Zeitliche Temperaturprofilmessung im Raum. Erkennbar ist, dass ab ca. 2 m Abstand die Messung unzuverlässig wird. Die gemittelte Temperatur im Raum beträgt \(\vartheta= 28{,}45\,^{\circ}\mathrm{C}\). Parameter: Schallpulslänge = 0,4 m, Anzahl gemittelter Messungen = 800 (Farbig online)

Bei 60 s und in einem Abstand von 2,2 m sieht man einen Messausreißer. Theoretisch wurden hier \(-25\,^{\circ}\mathrm {C}\) berechnet. Das bedeutet, es wurde der höchste Frequenzpeak bei 21,07 kHz detektiert. Das ist auf einen zu geringen SRA zurückzuführen, da diese Temperatur definitiv ausgeschlossen werden kann. Der sogenannte threshold – Level für die Spektralanalyse wurde hier unterschritten [21, 22]. Das Messsystem mit diesen Einstellungen (Bragg-Zyklen, Anzahl der Mittelungen, …) ist in der Lage bis zu 2 m Entfernung die Temperatur zuverlässig zu messen. Für größere Distanzen ist der SRA-Abstand nicht mehr ausreichend, um einen signifikanten Peak mit hoher Sicherheit zu detektieren und somit die Temperatur verlässlich zu berechnen.

Abbildung 8 zeigt für den Zeitpunkt \(t=150~{\mathrm{s}}\) die Pegel der Peaks des Spektrums für den jeweiligen Abstand \(r\).
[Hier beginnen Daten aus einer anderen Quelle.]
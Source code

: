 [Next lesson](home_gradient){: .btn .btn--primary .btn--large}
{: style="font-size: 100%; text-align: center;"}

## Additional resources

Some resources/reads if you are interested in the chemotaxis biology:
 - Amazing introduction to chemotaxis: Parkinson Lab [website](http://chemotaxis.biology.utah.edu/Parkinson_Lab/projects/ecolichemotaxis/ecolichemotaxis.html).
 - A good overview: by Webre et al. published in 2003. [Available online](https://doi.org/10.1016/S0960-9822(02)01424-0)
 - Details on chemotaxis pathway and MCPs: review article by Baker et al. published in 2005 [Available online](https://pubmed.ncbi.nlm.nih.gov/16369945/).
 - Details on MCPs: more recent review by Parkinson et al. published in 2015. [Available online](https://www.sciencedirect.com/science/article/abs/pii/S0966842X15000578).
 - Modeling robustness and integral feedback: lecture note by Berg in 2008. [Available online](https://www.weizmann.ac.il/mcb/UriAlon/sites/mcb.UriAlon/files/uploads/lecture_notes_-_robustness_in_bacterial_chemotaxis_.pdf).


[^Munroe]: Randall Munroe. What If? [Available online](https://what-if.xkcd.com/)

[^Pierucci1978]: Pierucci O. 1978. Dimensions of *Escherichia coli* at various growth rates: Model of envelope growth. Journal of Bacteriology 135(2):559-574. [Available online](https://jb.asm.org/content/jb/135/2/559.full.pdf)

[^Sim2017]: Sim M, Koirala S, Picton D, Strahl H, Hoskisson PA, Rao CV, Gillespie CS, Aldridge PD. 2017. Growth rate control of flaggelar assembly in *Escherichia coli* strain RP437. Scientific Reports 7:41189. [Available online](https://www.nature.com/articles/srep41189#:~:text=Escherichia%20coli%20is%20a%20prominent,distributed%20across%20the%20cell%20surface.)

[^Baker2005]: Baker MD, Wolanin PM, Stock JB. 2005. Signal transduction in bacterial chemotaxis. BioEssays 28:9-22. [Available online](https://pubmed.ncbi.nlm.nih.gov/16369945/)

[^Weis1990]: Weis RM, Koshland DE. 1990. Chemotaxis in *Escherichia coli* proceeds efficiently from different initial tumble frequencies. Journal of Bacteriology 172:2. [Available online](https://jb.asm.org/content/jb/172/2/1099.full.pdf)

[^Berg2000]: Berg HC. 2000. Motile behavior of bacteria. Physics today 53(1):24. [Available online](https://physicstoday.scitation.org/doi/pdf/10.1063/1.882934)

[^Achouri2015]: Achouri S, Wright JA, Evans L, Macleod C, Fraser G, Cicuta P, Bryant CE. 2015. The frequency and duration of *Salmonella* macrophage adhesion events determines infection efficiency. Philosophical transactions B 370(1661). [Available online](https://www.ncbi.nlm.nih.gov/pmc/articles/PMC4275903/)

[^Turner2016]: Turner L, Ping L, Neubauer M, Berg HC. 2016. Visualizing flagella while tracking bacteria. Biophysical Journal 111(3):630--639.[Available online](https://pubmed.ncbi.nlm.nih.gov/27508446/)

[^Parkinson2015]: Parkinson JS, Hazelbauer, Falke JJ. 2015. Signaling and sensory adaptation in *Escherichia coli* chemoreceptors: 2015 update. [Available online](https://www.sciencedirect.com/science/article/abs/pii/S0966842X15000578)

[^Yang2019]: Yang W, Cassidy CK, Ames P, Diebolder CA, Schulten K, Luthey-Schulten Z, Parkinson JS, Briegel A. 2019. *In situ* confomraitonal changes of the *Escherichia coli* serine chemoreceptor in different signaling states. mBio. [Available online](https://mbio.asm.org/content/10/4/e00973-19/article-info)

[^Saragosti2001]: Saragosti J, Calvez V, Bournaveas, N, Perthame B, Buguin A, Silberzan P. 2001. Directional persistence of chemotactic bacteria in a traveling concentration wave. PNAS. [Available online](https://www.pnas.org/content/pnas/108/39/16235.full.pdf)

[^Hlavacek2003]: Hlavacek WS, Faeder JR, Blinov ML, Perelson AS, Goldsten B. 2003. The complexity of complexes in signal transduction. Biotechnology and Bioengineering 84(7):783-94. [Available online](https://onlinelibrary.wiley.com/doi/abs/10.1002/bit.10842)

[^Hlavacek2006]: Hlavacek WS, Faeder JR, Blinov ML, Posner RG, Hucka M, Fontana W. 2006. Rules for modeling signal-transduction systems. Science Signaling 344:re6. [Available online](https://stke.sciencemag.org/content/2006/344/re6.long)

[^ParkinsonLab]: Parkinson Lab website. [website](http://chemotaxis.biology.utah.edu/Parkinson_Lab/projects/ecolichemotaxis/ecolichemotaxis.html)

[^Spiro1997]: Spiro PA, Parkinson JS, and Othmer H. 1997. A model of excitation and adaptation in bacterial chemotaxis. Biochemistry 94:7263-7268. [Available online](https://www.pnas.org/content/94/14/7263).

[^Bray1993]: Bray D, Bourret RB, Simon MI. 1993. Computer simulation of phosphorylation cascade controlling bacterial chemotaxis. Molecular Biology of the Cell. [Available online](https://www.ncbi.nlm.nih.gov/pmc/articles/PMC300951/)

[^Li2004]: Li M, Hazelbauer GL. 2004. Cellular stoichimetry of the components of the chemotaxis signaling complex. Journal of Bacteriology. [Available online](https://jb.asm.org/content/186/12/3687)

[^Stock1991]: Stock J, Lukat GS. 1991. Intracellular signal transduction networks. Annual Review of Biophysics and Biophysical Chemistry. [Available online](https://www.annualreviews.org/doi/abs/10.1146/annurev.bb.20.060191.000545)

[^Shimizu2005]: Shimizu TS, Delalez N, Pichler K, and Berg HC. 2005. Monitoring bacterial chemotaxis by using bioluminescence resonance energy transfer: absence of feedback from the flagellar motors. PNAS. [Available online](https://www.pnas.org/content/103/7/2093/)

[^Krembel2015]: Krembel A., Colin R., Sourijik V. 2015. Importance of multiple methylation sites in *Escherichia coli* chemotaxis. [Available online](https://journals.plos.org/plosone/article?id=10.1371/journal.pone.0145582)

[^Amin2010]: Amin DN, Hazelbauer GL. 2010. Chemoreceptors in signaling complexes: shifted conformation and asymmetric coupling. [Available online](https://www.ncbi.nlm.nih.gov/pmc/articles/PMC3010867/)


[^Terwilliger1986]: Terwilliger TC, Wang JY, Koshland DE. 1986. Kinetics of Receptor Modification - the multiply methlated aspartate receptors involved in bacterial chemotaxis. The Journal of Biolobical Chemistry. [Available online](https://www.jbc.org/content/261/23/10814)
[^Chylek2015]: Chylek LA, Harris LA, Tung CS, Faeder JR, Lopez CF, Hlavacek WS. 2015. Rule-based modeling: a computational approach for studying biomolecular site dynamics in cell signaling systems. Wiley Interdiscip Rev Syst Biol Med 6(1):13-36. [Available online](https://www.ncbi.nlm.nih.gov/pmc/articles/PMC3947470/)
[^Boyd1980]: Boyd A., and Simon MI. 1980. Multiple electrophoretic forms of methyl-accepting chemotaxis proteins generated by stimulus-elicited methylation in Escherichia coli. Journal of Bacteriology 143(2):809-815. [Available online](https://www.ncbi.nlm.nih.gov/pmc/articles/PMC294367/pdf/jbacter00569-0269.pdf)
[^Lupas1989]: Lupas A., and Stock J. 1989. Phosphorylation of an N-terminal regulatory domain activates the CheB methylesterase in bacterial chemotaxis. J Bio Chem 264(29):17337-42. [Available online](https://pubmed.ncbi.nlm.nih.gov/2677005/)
Eine Verdopplung des Abstandes bewirkt eine Abnahme des Pegels um 6 dB. Wie schon erwähnt, sind mit diesen Einstellungen und Setup, Messungen bis 2 m sinnvoll.

Abb. 8.
figure 8

Pegel der Peaks der Spektralanalyse als Funktion des Abstandes \(r\). Eine Verdopplung des Abstandes bewirkt eine Abnahme um 6 dB. Parameter: Schallpulslänge = 0,4 m, Anzahl gemittelter Messungen = 800

5 Ausblick

Mit dem vorgestellten RASS System ist es möglich eindimensional die Schallgeschwindigkeit zu messen und anschließend die Temperatur zu berechnen. Um flächig die Temperatur zu bestimmen, könnte die bekannte Beamforming-Technik angewendet werden. Mit diesem Verfahren aus der Radartechnik ist es möglich, die Hauptkeule der Radarstrahlen zu schwenken [21]. Auch ein mechanisches Schwenken des RASS wäre denkbar [7]. In Abb. 9 ist eine Prinzipskizze dargestellt, die einen Schallpuls, mit der Länge \(N_{\mathrm{Bragg}}\cdot\lambda_{\mathrm{a}}\) in einem Abstand \(r\), zeigt. Dabei kann ein großer Öffnungswinkel des Lautsprechers \(\theta_{\mathrm{a}}\) ausgenutzt werden, um einen ausgedehnten Bereich abdecken zu können. Gleichzeitig sollte der Öffnungswinkel der Radarantenne \(\theta _{\mathrm{e}}\) signifikant kleiner als der des Lautsprechers sein, damit die Winkelauflösung erhöht werden kann. Wie bereits im Abschn. 4 genauer diskutiert, kann unter Berücksichtigung der Laufzeit des Schallpulses das Messfenster in radialer Richtung variiert werden.

Abb. 9.
figure 9

Mit dem bekannten Beamforming aus der Radartechnik ist es möglich auch mehrdimensional Temperatur zu messen. Dabei wird ein breiter Abstrahlwinkel eines Hochtöners genutzt

Für industrielle Applikationen ist es wichtig, die Messunsicherheit eines Messsystems zu kennen. Da es sich bei dieser Temperaturmessung um ein Frequenzschätzproblem handelt, kann mittels der Cramer–Rao lower Bound [2123] die untere Schranke der Varianz der Temperatur berechnet werden. Diese Genauigkeitsgrenzen, erreichbare Auflösung sowie Methoden der Signalverarbeitung werden in einer zukünftigen Arbeit diskutiert.

6 Zusammenfassung

Das vorgestellte Messprinzip ist aus der Meteorologie bekannt und erlaubt berührungslos die Temperatur von Gasen zu bestimmen. Es hat auch Potential für den industriellen Einsatz. Mit diesem realisierten Setup und Einstellungen, ist es möglich Temperaturen bis zu einem Abstand von 2 m zuverlässig zu messen. Mit einer höheren Schallleistung bzw. Radarleistung kann der SRA erhöht und somit auch der maximale Abstand für zuverlässige Temperaturmessungen vergrößert werden. Es wurde gezeigt, dass mit einer größeren Anzahl der Schallzyklen auf der einen Seite die zurückgestreute Radarleistung vergrößert werden kann, auf der anderen Seite allerdings die Bragg-Bedingung genauer getroffen werden muss.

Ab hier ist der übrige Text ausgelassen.